#### Source data
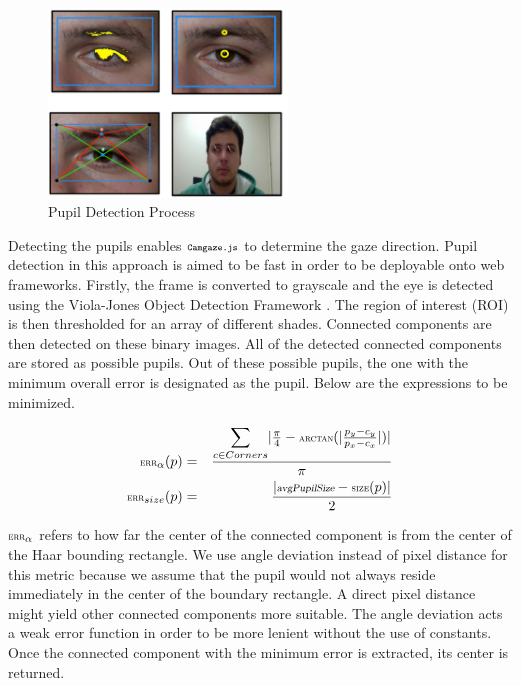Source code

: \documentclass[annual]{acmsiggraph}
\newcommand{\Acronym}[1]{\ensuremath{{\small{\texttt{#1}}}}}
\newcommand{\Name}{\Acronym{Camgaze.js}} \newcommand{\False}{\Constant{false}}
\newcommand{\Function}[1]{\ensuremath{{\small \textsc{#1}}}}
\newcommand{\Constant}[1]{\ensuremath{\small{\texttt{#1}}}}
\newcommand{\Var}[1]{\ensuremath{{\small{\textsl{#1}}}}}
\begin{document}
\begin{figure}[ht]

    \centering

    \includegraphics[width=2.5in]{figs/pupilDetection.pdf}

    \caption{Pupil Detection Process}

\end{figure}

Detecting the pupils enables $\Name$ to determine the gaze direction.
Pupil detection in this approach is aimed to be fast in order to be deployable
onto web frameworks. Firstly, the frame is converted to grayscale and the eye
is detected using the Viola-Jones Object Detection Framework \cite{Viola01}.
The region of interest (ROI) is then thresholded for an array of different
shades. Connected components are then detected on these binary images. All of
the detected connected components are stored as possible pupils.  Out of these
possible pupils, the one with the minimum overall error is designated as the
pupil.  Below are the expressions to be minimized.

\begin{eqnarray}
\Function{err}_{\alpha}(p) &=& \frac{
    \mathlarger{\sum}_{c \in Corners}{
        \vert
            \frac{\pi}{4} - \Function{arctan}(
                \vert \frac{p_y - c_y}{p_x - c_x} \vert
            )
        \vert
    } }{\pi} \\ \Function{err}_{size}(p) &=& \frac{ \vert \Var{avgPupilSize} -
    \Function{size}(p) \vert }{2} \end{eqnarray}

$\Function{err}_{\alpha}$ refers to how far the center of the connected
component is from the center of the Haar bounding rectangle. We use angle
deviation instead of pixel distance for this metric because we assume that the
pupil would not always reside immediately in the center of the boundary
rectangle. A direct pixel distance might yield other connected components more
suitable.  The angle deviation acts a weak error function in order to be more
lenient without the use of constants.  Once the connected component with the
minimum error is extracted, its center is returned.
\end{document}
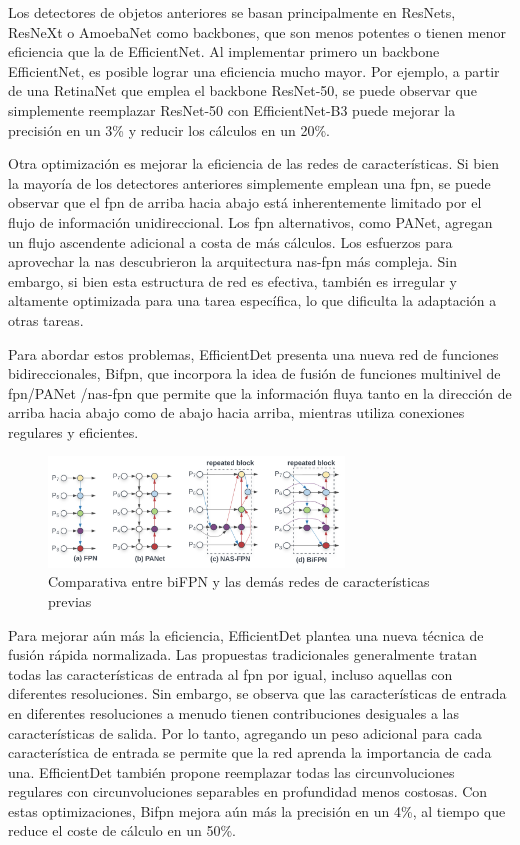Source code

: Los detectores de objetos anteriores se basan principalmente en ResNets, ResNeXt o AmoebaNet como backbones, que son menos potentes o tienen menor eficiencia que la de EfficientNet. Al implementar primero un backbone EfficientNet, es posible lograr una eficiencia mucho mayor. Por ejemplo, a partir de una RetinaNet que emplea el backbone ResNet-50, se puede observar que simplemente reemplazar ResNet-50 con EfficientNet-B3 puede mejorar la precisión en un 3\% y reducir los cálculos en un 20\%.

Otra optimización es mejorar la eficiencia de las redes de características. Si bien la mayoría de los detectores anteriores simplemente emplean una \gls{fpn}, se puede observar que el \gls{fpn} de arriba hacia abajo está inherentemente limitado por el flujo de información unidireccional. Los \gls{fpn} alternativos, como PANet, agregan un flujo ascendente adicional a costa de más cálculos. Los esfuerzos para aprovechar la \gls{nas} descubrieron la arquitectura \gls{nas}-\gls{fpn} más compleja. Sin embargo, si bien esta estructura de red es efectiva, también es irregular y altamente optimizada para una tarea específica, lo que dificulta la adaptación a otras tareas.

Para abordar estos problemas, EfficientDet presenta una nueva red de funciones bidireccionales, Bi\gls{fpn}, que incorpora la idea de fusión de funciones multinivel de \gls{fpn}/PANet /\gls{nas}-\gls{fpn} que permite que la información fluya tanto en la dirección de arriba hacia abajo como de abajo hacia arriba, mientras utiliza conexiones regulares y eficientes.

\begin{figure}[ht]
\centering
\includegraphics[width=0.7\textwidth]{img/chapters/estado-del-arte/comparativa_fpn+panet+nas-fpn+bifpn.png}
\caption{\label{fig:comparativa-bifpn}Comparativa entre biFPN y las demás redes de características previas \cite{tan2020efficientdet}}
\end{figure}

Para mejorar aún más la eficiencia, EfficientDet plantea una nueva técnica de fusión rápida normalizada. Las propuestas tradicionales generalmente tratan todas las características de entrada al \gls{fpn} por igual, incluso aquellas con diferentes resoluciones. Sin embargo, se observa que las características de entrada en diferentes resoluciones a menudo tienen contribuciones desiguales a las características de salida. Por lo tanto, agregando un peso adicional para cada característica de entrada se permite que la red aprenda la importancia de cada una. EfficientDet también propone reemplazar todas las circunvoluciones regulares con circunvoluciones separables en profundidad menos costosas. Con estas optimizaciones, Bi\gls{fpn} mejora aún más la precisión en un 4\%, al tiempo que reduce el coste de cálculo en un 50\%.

==

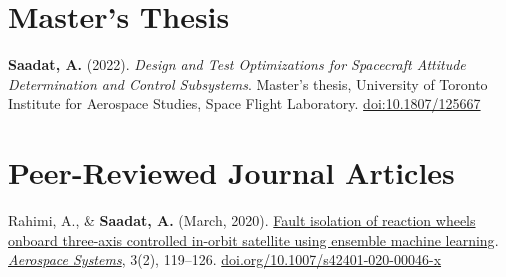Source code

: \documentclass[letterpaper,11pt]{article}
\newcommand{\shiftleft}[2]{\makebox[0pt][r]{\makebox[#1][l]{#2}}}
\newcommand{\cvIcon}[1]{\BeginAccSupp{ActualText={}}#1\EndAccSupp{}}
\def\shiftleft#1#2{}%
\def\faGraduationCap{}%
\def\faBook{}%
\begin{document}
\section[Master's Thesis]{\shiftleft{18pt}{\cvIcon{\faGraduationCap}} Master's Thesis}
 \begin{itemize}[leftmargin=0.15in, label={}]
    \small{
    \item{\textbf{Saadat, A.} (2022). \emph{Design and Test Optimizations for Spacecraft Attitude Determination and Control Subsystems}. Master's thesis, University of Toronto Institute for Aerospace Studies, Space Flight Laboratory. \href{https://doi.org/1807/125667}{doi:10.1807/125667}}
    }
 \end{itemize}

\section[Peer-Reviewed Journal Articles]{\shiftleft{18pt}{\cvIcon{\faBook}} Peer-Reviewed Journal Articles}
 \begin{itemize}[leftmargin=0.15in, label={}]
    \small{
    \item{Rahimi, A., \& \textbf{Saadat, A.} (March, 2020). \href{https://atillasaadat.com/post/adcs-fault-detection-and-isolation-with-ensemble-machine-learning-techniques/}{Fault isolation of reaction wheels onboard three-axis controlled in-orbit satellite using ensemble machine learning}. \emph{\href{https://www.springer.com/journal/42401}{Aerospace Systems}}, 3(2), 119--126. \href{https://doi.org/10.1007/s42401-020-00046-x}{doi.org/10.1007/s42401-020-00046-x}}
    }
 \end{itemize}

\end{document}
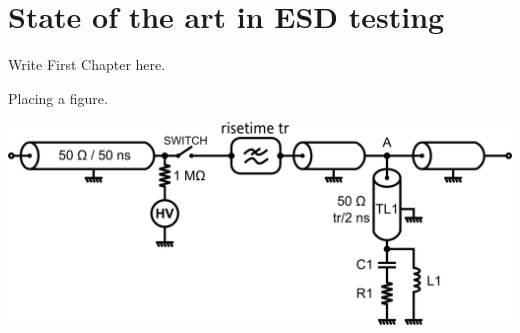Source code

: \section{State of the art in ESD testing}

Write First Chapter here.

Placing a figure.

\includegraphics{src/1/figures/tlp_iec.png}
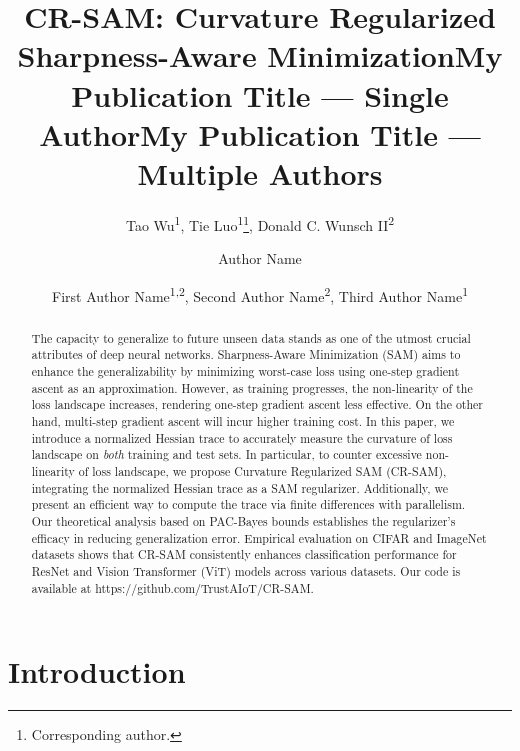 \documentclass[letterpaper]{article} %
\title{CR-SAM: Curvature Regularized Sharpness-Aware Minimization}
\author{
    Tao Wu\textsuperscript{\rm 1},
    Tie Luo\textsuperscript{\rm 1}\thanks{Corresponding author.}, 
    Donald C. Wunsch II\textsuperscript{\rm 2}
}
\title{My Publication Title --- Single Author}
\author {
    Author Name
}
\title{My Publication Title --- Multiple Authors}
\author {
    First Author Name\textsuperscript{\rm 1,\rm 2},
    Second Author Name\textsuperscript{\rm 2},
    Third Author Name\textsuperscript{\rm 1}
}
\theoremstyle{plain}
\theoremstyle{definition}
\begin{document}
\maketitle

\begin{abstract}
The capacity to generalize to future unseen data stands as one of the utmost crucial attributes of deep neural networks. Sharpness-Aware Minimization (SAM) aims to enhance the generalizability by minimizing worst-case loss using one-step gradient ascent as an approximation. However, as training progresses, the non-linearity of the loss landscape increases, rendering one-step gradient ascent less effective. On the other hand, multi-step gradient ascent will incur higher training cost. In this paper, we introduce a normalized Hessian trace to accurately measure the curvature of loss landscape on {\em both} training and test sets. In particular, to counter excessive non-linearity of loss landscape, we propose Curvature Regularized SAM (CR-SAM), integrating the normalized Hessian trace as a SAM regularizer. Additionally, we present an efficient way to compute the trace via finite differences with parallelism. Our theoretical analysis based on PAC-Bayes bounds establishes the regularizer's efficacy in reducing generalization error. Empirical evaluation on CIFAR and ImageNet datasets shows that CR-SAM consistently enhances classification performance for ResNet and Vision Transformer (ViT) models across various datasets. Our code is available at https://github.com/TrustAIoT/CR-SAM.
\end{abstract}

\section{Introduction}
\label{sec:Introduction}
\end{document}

...

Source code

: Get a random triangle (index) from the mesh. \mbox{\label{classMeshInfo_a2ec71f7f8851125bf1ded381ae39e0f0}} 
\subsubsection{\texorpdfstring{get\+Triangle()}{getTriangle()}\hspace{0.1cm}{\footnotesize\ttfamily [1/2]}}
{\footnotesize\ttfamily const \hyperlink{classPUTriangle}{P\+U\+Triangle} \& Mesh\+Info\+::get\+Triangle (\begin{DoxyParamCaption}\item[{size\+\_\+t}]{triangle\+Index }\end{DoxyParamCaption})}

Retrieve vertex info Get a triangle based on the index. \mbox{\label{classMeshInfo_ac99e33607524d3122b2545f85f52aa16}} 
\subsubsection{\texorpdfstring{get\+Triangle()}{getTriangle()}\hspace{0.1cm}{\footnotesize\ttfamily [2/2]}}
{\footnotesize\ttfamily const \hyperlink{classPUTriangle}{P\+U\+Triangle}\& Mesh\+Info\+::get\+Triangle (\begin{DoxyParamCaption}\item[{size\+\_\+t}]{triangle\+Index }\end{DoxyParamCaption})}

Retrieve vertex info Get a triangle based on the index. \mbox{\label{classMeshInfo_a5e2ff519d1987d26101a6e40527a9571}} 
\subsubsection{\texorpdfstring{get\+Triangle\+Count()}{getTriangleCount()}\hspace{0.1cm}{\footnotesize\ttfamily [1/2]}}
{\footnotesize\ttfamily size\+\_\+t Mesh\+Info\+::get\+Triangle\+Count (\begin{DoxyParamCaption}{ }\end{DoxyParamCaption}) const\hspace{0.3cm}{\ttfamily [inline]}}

#### The problem
Please return the lines above that run from the line containing "component is from" to the line containing "order to be more", inclusive, exactly and with no other lines.

#### The completed task
component is from the center of the Haar bounding rectangle. We use angle
deviation instead of pixel distance for this metric because we assume that the
pupil would not always reside immediately in the center of the boundary
rectangle. A direct pixel distance might yield other connected components more
suitable.  The angle deviation acts a weak error function in order to be more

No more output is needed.